3.4 標本数による限界値

───三ヶ島先輩、標本数が20個のとき、5%有意水準での限界値が0.444ということはわかりました。でも、標本数はいつでも20個というわけではないですよね。

「そうだね。たった5個の標本のときもあるだろうし、300個の標本の時だってあるだろう」

───そうすると、そのときの限界値を知るためにはどうしたらいいんですか?

「そのために、標本数別の限界値を示した便利な表がある。統計学の本を見れば、たいてい載っているよ。こんな感じだ(南風原朝和『心理統計学の基礎』有斐閣より抜粋)」

標本数
5%有意水準
1%有意水準
3
0.997
1.000
4
0.950
0.990
5
0.878
0.959
6
0.811
0.917
7
0.754
0.875
8
0.707
0.834
9
0.666
0.798
10
0.632
0.765
11
0.602
0.735
12
0.576
0.708
13
0.553
0.684
14
0.532
0.661
15
0.514
0.641
16
0.497
0.623
17
0.482
0.606
18
0.468
0.590
19
0.456
0.575
20
0.444
0.561
30
0.361
0.463
40
0.312
0.403
50
0.279
0.361
60
0.254
0.330
70
0.235
0.306
80
0.220
0.286
90
0.207
0.270
100
0.197
0.256
200
0.139
0.182
300
0.113
0.149
400
0.098
0.129

限界値の表から気がつくこと

───先輩、途中で標本数がとんでますよ。20個から先は10個単位になってるし、100個から先は100個単位になっています。

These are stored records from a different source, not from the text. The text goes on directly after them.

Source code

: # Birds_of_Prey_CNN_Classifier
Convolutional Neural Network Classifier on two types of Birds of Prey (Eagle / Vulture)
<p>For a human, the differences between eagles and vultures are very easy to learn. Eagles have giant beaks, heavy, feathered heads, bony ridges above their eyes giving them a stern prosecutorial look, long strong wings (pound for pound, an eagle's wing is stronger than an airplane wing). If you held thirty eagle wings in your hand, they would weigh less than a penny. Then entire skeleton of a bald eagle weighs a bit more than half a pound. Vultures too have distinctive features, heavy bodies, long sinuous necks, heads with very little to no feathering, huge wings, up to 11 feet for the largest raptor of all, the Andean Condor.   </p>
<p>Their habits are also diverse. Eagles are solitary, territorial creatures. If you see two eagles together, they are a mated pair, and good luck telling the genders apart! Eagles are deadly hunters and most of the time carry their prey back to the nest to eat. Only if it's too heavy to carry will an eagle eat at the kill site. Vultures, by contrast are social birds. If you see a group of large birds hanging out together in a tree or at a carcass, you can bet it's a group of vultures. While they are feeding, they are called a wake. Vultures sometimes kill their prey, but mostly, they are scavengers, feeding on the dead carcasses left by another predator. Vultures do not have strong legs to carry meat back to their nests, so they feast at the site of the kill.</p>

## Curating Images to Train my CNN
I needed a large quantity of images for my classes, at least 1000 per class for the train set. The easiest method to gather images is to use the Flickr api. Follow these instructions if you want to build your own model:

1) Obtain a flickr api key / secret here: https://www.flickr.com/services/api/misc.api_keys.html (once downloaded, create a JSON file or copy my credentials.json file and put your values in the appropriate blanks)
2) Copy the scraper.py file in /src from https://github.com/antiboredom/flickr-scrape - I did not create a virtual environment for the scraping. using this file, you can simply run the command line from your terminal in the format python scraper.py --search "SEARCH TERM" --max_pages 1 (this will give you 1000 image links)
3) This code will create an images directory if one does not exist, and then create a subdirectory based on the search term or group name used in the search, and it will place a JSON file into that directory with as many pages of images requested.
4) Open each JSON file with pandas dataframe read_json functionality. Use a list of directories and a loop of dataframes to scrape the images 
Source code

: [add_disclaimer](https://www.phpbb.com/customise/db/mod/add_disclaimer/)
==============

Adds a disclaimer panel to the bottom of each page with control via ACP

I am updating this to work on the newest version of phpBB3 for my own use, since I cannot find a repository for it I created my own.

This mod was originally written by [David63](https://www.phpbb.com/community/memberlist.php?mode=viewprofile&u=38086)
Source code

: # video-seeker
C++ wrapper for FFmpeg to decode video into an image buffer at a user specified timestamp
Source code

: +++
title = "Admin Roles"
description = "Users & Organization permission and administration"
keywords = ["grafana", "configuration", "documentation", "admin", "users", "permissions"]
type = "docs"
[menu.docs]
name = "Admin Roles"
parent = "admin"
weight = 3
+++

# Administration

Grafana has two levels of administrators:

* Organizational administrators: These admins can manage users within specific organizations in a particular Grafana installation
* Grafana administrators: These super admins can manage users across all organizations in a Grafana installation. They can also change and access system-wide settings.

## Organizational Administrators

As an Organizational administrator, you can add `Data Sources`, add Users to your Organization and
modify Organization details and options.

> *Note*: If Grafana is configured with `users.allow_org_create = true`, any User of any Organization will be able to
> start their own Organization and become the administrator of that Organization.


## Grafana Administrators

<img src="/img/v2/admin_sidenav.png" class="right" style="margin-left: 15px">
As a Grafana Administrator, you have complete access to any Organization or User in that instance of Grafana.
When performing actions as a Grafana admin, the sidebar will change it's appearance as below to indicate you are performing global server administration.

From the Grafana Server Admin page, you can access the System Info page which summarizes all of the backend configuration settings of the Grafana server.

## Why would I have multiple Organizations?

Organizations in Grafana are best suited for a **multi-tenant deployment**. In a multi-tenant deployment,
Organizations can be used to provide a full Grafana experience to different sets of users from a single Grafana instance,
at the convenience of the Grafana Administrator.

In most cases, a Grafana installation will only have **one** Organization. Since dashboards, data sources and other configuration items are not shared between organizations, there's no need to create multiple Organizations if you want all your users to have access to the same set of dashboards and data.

「全部書くと、大きな表になってしまうので、途中を省略しているんだ。半端な個数でも、その間を見ればいいわけだから、実用上は問題ないと思うよ」

───うーん。この表を見ると、標本数5個のときの5%有意水準での限界値は、0.878ですね。つまり、これより大きい相関係数じゃないと、有意にならないんですね。

「そうだね」

───でも、前に習ったことによれば、0.878という相関係数そのものは「強い相関」ということですよ。強い相関なのに有意じゃないということはおかしいんじゃないですか。

「いや、おかしくないんだ。「強い相関」という言い回しはあくまでも便宜的なものだ。標本数がある程度あるときのね。でも、標本数5というような少ない場合は、相関係数が大きくても有意にならないということなんだよ」

───あれ? 逆に、標本数400なら、限界値は0.098ですよ。0.098なんていったら、ほとんどゼロに近いじゃないですか。言い回しも「ほとんど相関がない」と習ったし。

「そうなんだ。標本数を大きく取ると、相関係数が小さくても有意に出てしまうんだよ。これは無相関検定ではよく頭に入れておく必要がある」

───ふーむ。標本数によって、無相関検定の限界値は大きく変化するんですね。同じ0.4という相関係数が出たとしても、標本数が10の時と、100の時では意味が大きく違うと。なんとなくわかってきました。